**WHAT TO DO**
What lines in the records below include the word "Requests"? Return each one.

Collection entries
* * * *
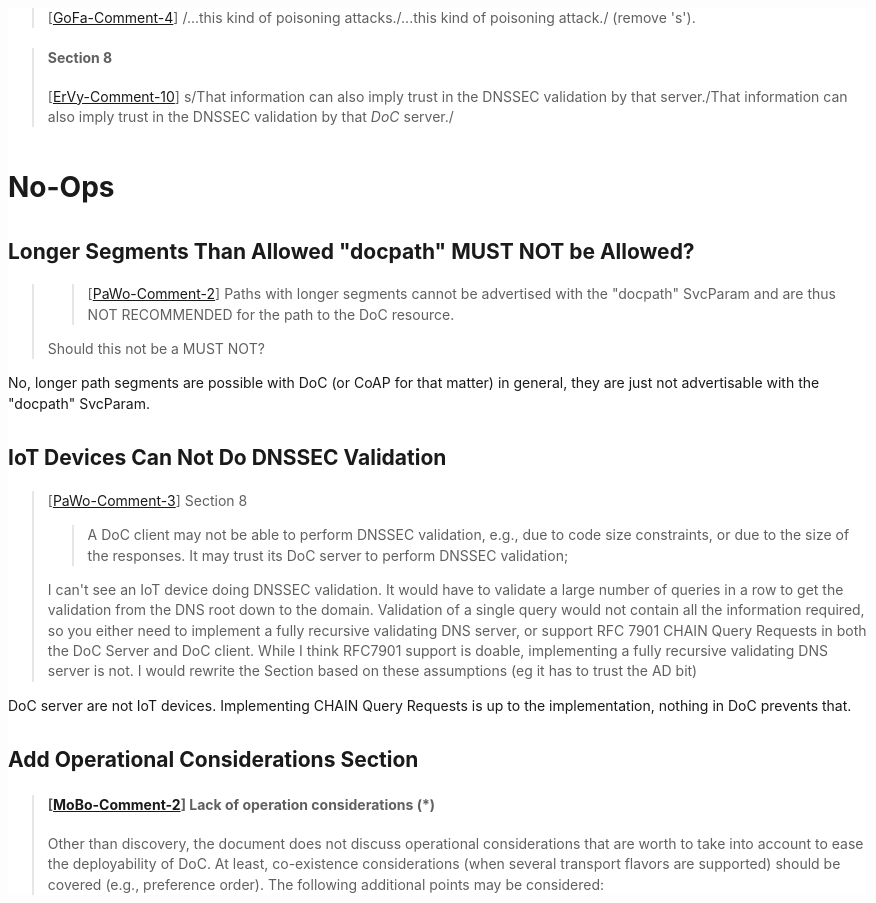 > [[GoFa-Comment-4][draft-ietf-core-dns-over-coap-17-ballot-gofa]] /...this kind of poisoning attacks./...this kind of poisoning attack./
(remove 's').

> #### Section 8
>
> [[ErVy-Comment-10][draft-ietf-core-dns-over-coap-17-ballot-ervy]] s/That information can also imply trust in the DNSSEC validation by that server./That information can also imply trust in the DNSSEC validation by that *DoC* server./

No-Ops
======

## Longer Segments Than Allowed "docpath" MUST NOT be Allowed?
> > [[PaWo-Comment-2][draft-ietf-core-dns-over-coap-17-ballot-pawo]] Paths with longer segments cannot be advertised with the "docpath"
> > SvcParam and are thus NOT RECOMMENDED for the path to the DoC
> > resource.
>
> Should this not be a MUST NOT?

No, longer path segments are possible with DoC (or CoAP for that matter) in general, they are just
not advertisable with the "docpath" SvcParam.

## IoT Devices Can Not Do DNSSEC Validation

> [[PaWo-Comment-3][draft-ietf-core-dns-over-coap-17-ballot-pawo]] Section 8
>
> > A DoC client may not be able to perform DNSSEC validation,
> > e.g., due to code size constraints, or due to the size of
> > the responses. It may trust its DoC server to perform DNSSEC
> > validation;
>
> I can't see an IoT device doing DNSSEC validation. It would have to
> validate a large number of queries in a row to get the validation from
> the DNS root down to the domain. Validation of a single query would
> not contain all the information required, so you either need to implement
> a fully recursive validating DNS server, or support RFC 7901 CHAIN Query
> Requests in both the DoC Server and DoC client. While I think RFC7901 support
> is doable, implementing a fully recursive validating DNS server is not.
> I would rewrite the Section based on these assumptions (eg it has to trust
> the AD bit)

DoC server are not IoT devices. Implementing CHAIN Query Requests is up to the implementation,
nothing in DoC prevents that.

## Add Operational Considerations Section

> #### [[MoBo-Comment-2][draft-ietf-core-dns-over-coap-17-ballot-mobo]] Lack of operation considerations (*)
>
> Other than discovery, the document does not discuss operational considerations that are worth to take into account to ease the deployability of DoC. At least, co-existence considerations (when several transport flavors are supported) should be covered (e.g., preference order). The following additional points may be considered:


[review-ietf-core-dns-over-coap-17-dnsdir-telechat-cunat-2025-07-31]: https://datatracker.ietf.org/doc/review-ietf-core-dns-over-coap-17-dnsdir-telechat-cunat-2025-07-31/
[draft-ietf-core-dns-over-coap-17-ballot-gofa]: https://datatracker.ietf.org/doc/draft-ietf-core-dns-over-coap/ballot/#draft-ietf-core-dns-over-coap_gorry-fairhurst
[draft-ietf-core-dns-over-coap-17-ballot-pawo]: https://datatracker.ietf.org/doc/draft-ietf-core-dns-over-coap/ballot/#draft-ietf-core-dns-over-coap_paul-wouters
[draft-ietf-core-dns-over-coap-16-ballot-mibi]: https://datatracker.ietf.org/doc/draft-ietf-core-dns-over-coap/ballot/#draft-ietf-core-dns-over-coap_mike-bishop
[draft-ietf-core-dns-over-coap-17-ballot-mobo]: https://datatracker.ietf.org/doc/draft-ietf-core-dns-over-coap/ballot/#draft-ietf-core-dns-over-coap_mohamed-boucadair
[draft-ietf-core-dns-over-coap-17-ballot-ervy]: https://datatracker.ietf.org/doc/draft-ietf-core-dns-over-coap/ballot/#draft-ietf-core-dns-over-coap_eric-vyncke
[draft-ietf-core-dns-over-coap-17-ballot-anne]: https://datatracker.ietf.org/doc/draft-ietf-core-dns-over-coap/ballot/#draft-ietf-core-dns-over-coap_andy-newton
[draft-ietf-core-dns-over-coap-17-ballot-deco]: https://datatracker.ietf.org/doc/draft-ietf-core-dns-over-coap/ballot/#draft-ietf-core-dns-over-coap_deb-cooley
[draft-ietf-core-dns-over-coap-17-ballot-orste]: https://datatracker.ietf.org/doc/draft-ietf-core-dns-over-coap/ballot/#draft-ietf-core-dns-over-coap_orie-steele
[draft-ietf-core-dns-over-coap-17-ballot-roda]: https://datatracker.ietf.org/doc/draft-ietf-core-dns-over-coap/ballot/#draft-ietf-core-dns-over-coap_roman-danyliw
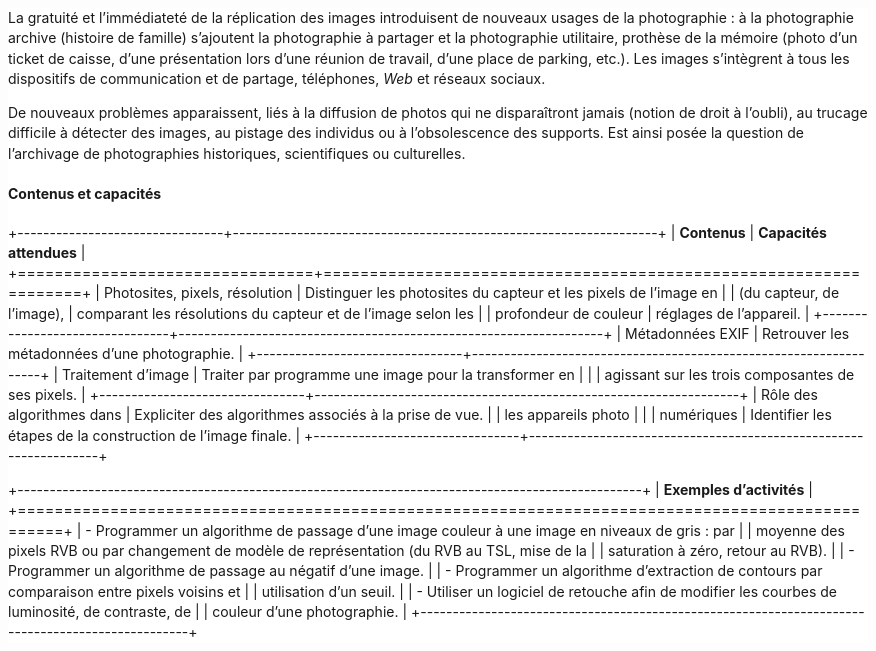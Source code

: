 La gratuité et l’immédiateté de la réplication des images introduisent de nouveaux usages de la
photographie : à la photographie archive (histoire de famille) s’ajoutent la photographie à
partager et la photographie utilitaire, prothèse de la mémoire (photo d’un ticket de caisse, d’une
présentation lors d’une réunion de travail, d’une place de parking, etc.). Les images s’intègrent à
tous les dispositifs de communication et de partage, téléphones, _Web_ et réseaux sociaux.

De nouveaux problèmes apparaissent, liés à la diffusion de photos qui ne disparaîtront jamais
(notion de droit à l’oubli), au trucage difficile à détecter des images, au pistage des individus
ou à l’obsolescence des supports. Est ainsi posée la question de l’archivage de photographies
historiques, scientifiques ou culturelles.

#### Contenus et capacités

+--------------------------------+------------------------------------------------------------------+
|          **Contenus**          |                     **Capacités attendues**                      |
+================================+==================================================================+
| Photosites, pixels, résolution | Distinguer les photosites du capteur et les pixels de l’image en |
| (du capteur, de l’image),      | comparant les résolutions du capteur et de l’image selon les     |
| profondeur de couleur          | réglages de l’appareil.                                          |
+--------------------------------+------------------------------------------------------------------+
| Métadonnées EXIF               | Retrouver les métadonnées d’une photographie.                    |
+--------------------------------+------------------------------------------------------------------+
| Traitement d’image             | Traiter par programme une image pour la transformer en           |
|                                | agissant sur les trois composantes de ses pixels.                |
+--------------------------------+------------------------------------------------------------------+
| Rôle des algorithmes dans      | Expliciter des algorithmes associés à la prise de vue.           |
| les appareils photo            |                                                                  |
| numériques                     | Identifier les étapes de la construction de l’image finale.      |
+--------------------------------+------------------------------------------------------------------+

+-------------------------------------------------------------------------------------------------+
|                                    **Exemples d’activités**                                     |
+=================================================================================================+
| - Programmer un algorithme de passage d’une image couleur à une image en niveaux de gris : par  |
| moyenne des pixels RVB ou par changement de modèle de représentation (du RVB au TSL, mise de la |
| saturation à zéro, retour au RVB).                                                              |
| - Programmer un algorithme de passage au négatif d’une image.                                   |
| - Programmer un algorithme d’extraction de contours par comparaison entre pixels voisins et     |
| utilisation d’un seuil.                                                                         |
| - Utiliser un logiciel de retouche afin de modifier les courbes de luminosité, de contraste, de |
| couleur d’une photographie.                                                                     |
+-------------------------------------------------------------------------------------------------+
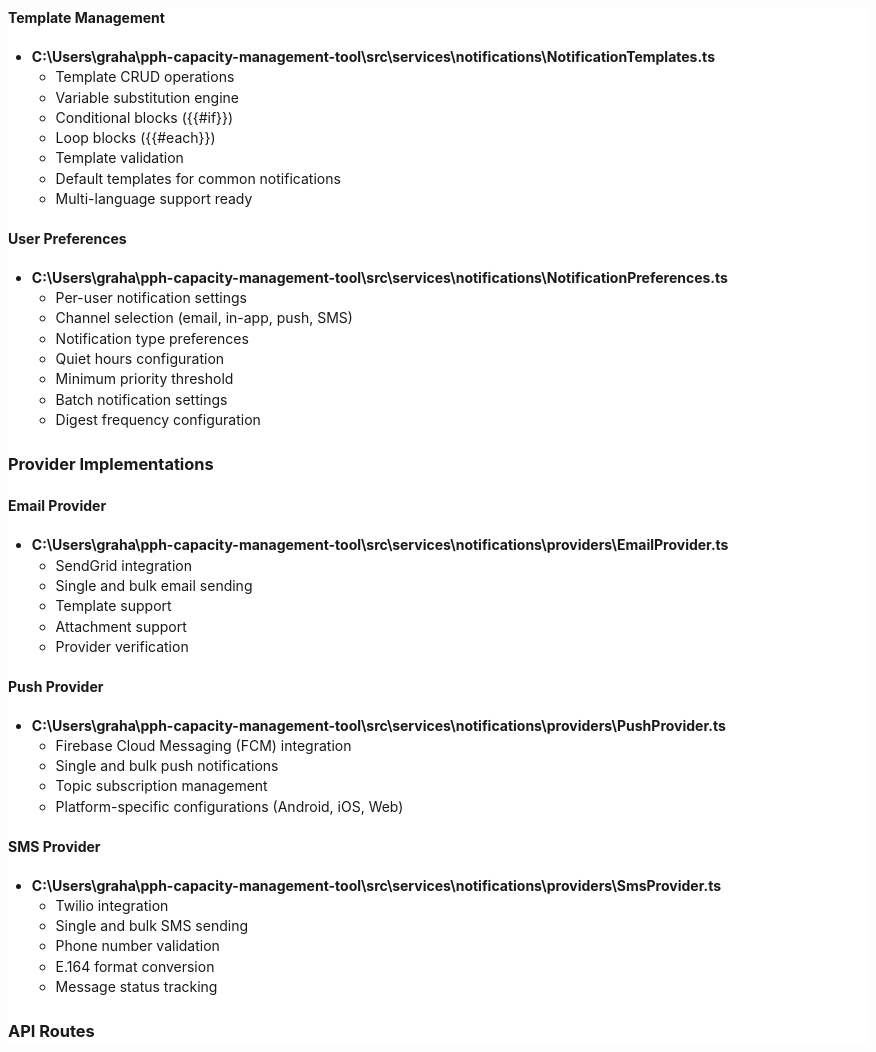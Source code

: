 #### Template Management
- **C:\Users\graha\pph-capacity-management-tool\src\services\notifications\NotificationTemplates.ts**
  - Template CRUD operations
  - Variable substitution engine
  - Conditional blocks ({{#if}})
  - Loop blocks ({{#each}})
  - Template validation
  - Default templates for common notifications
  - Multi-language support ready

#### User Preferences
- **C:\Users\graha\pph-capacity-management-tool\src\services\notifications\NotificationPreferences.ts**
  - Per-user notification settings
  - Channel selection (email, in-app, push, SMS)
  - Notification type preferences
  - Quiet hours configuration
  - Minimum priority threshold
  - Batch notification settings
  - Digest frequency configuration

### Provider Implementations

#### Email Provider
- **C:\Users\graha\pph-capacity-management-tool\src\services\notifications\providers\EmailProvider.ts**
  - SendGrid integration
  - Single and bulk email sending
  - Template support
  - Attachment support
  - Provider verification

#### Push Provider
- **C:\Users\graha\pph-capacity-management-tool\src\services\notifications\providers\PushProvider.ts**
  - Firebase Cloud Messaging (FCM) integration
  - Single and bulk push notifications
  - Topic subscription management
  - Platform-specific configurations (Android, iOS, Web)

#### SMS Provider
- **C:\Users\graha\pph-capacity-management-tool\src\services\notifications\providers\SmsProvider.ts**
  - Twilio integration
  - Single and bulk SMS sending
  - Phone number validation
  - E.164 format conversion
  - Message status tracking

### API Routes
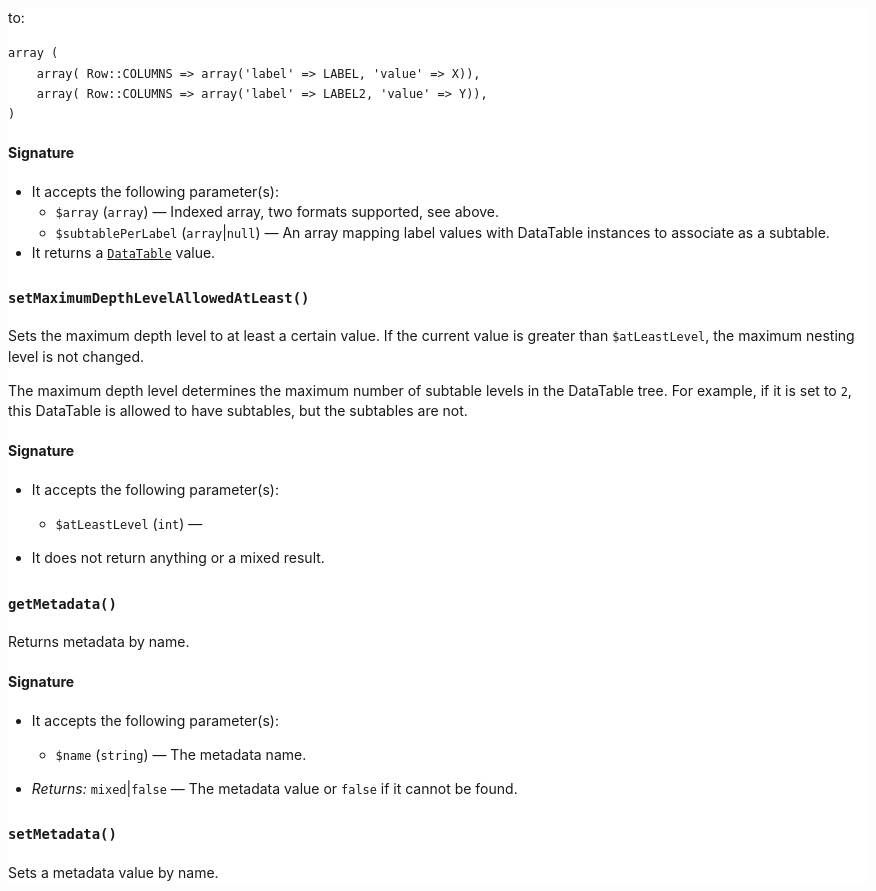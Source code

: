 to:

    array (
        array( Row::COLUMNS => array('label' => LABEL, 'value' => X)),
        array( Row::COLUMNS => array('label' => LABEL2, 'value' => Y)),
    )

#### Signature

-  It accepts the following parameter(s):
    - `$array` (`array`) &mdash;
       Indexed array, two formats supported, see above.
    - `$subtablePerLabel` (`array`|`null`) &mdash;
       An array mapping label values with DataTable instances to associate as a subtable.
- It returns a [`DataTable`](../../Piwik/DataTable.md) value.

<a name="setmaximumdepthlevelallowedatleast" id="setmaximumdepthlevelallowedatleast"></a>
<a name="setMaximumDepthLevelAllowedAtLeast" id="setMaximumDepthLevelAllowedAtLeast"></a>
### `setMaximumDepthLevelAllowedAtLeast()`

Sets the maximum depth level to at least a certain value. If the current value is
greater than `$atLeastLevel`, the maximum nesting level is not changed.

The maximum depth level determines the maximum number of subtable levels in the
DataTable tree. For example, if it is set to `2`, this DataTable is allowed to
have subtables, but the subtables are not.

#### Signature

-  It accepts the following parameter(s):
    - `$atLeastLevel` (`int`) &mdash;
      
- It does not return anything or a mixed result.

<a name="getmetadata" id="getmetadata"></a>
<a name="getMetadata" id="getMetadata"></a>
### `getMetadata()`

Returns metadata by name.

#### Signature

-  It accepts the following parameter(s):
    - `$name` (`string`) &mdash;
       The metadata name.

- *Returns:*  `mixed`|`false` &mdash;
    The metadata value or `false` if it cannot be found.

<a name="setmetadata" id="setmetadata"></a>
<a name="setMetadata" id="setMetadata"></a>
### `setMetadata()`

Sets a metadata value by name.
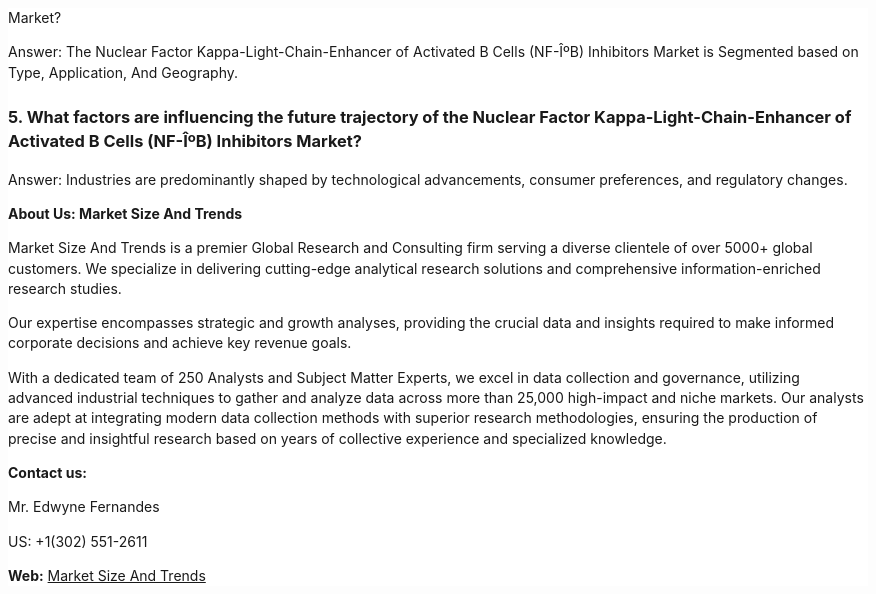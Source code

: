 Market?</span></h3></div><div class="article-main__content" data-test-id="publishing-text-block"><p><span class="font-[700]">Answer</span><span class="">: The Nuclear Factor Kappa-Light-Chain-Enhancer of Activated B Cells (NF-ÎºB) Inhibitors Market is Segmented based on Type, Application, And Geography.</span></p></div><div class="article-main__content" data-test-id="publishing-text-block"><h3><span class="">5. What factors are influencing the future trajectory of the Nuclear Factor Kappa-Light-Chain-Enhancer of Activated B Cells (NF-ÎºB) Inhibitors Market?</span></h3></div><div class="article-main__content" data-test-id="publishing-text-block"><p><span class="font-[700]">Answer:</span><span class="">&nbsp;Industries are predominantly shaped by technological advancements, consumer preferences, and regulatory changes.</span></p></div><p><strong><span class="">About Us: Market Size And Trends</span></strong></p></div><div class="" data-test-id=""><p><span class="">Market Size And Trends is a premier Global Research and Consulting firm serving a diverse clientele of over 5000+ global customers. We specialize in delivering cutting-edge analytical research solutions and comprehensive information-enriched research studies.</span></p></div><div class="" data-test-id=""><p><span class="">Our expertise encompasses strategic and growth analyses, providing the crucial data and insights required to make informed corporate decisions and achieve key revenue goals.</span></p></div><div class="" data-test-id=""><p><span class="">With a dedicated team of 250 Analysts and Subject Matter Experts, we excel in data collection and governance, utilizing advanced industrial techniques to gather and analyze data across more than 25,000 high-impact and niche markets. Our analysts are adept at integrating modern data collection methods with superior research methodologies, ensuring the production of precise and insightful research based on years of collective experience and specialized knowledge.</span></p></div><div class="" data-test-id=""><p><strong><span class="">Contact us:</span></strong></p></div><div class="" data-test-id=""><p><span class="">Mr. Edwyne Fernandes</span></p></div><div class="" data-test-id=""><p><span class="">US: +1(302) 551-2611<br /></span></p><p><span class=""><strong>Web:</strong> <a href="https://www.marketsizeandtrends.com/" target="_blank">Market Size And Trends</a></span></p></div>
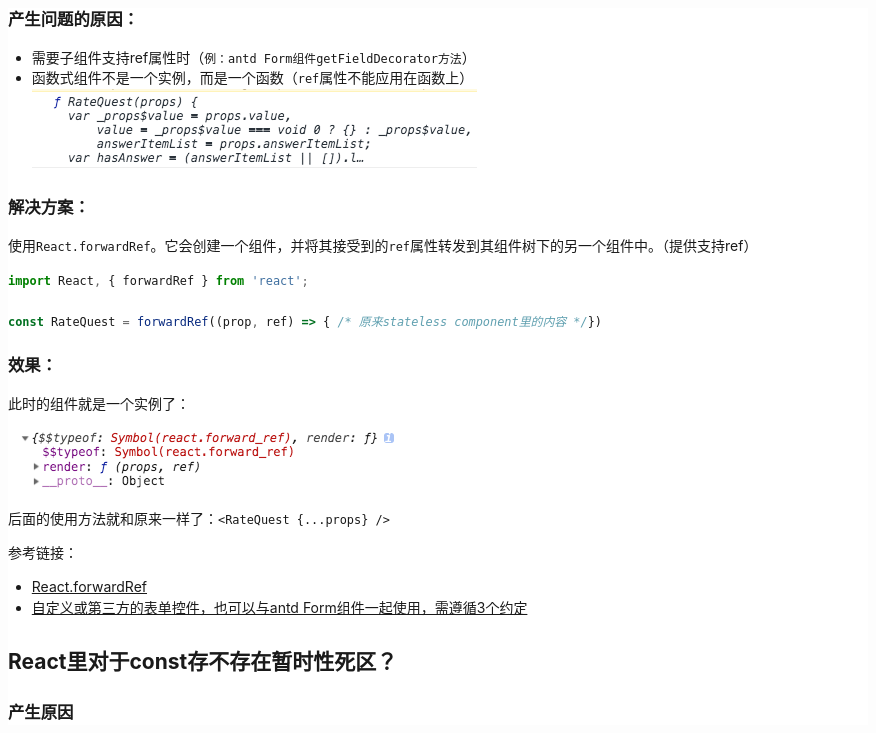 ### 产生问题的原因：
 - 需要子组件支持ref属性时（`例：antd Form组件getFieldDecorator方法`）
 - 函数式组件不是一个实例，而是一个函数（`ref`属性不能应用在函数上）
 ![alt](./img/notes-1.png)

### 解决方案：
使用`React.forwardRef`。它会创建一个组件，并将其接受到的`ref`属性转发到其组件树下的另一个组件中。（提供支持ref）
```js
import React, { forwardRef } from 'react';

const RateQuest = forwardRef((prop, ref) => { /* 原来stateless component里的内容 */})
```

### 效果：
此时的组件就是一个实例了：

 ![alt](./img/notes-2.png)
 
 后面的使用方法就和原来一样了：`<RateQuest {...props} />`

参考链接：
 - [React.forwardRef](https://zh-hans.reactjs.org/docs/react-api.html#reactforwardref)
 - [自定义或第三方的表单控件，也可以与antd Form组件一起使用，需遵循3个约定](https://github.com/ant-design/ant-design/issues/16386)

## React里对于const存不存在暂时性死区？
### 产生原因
* * * *
**SOLUTION TO THIS TASK**
> Requests in both the DoC Server and DoC client. While I think RFC7901 support
DoC server are not IoT devices. Implementing CHAIN Query Requests is up to the implementation,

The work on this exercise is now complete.